__WHAT NEEDS TO BE DONE__: Produce a verbatim copy of the records, and keep the images out of it.

[RECORDS SHOWN — start]

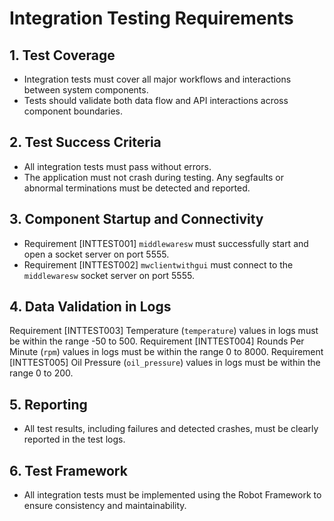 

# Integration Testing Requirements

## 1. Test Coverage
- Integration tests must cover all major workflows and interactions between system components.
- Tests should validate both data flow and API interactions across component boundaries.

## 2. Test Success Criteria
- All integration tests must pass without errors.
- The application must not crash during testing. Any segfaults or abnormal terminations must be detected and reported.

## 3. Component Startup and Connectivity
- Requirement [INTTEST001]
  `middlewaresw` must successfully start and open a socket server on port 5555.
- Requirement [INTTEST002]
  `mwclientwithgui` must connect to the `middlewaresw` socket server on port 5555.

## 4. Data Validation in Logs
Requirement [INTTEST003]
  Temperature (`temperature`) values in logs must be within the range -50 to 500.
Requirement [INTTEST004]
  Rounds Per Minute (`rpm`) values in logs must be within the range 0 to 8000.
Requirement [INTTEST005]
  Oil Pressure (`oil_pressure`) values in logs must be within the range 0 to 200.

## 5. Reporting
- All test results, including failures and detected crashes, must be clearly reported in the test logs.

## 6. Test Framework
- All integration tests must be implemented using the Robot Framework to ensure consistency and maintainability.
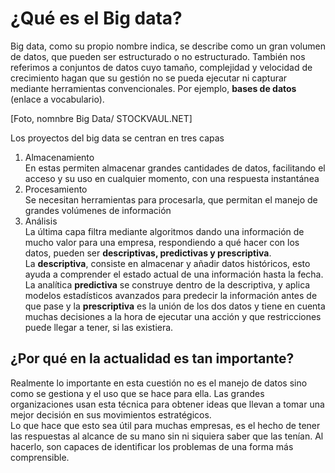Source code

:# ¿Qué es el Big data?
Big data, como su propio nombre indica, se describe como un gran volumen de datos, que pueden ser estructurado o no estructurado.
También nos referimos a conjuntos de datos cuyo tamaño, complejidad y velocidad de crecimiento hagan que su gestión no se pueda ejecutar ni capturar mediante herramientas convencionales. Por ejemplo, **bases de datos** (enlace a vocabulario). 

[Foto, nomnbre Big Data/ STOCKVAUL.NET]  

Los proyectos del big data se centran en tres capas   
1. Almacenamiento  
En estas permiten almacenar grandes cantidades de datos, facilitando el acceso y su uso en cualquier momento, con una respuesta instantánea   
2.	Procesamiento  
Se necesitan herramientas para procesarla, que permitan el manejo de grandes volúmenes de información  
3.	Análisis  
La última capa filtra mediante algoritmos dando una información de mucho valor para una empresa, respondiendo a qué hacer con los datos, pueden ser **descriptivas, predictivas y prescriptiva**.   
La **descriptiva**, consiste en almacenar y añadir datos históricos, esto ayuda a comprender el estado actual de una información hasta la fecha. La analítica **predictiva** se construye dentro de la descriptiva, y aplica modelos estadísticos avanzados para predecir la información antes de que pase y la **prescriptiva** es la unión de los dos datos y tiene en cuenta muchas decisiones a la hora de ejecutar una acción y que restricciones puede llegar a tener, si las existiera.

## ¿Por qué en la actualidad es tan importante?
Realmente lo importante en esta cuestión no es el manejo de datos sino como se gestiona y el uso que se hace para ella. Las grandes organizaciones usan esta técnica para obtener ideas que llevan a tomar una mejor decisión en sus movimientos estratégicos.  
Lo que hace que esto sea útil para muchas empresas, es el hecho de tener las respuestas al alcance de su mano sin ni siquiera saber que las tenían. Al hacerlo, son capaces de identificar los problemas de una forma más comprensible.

[RECORDS SHOWN — finish]

__RESULT__:
# Integration Testing Requirements

## 1. Test Coverage
- Integration tests must cover all major workflows and interactions between system components.
- Tests should validate both data flow and API interactions across component boundaries.

## 2. Test Success Criteria
- All integration tests must pass without errors.
- The application must not crash during testing. Any segfaults or abnormal terminations must be detected and reported.

## 3. Component Startup and Connectivity
- Requirement [INTTEST001]
  `middlewaresw` must successfully start and open a socket server on port 5555.
- Requirement [INTTEST002]
  `mwclientwithgui` must connect to the `middlewaresw` socket server on port 5555.

## 4. Data Validation in Logs
Requirement [INTTEST003]
  Temperature (`temperature`) values in logs must be within the range -50 to 500.
Requirement [INTTEST004]
  Rounds Per Minute (`rpm`) values in logs must be within the range 0 to 8000.
Requirement [INTTEST005]
  Oil Pressure (`oil_pressure`) values in logs must be within the range 0 to 200.

## 5. Reporting
- All test results, including failures and detected crashes, must be clearly reported in the test logs.

## 6. Test Framework
- All integration tests must be implemented using the Robot Framework to ensure consistency and maintainability.
Source code

:# ¿Qué es el Big data?
Big data, como su propio nombre indica, se describe como un gran volumen de datos, que pueden ser estructurado o no estructurado.
También nos referimos a conjuntos de datos cuyo tamaño, complejidad y velocidad de crecimiento hagan que su gestión no se pueda ejecutar ni capturar mediante herramientas convencionales. Por ejemplo, **bases de datos** (enlace a vocabulario). 

[Foto, nomnbre Big Data/ STOCKVAUL.NET]  

Los proyectos del big data se centran en tres capas   
1. Almacenamiento  
En estas permiten almacenar grandes cantidades de datos, facilitando el acceso y su uso en cualquier momento, con una respuesta instantánea   
2.	Procesamiento  
Se necesitan herramientas para procesarla, que permitan el manejo de grandes volúmenes de información  
3.	Análisis  
La última capa filtra mediante algoritmos dando una información de mucho valor para una empresa, respondiendo a qué hacer con los datos, pueden ser **descriptivas, predictivas y prescriptiva**.   
La **descriptiva**, consiste en almacenar y añadir datos históricos, esto ayuda a comprender el estado actual de una información hasta la fecha. La analítica **predictiva** se construye dentro de la descriptiva, y aplica modelos estadísticos avanzados para predecir la información antes de que pase y la **prescriptiva** es la unión de los dos datos y tiene en cuenta muchas decisiones a la hora de ejecutar una acción y que restricciones puede llegar a tener, si las existiera.

## ¿Por qué en la actualidad es tan importante?
Realmente lo importante en esta cuestión no es el manejo de datos sino como se gestiona y el uso que se hace para ella. Las grandes organizaciones usan esta técnica para obtener ideas que llevan a tomar una mejor decisión en sus movimientos estratégicos.  
Lo que hace que esto sea útil para muchas empresas, es el hecho de tener las respuestas al alcance de su mano sin ni siquiera saber que las tenían. Al hacerlo, son capaces de identificar los problemas de una forma más comprensible.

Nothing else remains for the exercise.